Last week, the Zimbabwe central bank announced the distribution of a new $50 BILLION note! That's Zimbabwe dollars. One U.S. dollar is worth 25 billion Zimbabwe dollars. One $50 billion note will buy two loaves of bread. Today. Probably only one loaf of bread by the time it gets into circulation.
That's what happens when a country creates too much paper money, or equivalent credit.
Zimbabwe is not a poor nation in terms of natural resources or literacy. Despite a troubled history since gaining independence in 1980, the former Rhodesia has one of the highest literacy rates on the African continent, at 90.5 percent. And it has a huge asset base of natural resources, with deposits of more than 40 minerals including gold, silver, platinum, copper and asbestos, as well as forest land.
Yet this country is in the midst of hyper-inflation, something few Americans can imagine. The inflation rate is estimated at 231 million percent annually! No one actually uses the currency, making the new notes a waste of the paper they're written on. The unemployment rate there is more than 80 percent, and the economy is shrinking at an alarming rate.
OK, Zimbabwe is an extreme example of what happens when a despotic government takes over the economy. Germany, after World War I, was another example -- but also too far removed from our consciousness to make a current impact. Those images of German citizens pushing wheelbarrows full of currency down the street to buy milk are long forgotten, or a quaint memory.
It certainly couldn't happen here. Our financial leaders are much too smart. And so are we. (I always believe that -- except when I catch Jay Leno "streetwalking" and realize how little our citizens know about current events, much less history.)
The fact that the Congressional Budget Office has just announced a $1.2 TRILLION budget deficit for the year makes little impact. The fact that the president-elect says the stimulus package will involve huge costs on top of that projected deficit is taken with a yawn. After all, we're America. Our dollar is still the world's strongest currency.

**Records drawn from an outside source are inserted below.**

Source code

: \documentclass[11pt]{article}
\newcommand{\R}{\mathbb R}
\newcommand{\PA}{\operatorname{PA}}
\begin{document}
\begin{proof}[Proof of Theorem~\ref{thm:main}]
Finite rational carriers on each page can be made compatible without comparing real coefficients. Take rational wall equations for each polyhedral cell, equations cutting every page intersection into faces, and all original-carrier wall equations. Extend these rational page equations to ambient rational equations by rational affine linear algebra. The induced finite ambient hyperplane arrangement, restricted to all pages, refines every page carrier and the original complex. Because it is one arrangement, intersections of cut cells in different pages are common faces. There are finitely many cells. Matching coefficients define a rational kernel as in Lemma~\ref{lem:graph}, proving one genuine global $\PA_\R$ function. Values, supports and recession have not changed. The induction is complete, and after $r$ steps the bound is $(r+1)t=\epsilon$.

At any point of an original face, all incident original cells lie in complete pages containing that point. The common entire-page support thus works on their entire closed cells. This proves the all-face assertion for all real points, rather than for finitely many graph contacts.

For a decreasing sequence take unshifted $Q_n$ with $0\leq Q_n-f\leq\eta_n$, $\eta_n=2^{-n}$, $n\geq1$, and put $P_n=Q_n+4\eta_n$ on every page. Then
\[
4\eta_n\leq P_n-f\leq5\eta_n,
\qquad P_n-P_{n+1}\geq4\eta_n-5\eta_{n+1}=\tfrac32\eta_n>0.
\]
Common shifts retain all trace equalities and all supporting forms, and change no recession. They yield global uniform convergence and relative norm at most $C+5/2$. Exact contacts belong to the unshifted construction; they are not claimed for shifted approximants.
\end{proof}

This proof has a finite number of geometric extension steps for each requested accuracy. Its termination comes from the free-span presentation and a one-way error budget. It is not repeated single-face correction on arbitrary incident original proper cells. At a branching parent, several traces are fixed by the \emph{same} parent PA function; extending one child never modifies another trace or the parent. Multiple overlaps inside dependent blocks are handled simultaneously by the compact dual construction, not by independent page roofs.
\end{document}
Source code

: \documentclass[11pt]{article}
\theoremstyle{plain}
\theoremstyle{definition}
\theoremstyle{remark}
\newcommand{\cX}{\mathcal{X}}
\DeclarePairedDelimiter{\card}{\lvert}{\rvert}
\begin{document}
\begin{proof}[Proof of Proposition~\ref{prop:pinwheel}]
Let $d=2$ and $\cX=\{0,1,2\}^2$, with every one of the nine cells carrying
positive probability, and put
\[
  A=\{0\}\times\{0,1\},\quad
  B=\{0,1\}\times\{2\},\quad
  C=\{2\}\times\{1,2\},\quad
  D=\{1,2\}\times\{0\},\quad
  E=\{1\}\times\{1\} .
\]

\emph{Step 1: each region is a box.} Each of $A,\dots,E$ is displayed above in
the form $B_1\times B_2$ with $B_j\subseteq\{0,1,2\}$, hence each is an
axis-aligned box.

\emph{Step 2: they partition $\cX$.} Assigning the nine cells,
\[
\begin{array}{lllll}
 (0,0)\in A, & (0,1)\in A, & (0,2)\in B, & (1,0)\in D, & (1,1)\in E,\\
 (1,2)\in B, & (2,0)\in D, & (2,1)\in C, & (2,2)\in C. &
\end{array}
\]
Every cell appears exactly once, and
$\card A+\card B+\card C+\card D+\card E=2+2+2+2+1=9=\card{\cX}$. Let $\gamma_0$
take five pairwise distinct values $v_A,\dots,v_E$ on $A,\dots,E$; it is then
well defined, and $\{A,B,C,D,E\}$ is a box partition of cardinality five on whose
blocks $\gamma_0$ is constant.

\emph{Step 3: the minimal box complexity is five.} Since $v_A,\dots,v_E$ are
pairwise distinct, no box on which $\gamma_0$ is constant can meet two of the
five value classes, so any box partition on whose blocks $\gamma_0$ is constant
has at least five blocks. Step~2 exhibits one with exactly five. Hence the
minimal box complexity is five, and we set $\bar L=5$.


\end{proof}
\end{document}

If we have to print or borrow our way out of our problems, the world will just have to understand. After all, they're "stuck" with the dollars they already have earned from selling "stuff" to us. That's the money they've loaned to us by buying Treasury bills, notes and bonds. They're even willing to settle for zero percent interest on these loans, which is "proof" of how much they like us and need us to keep our economy going.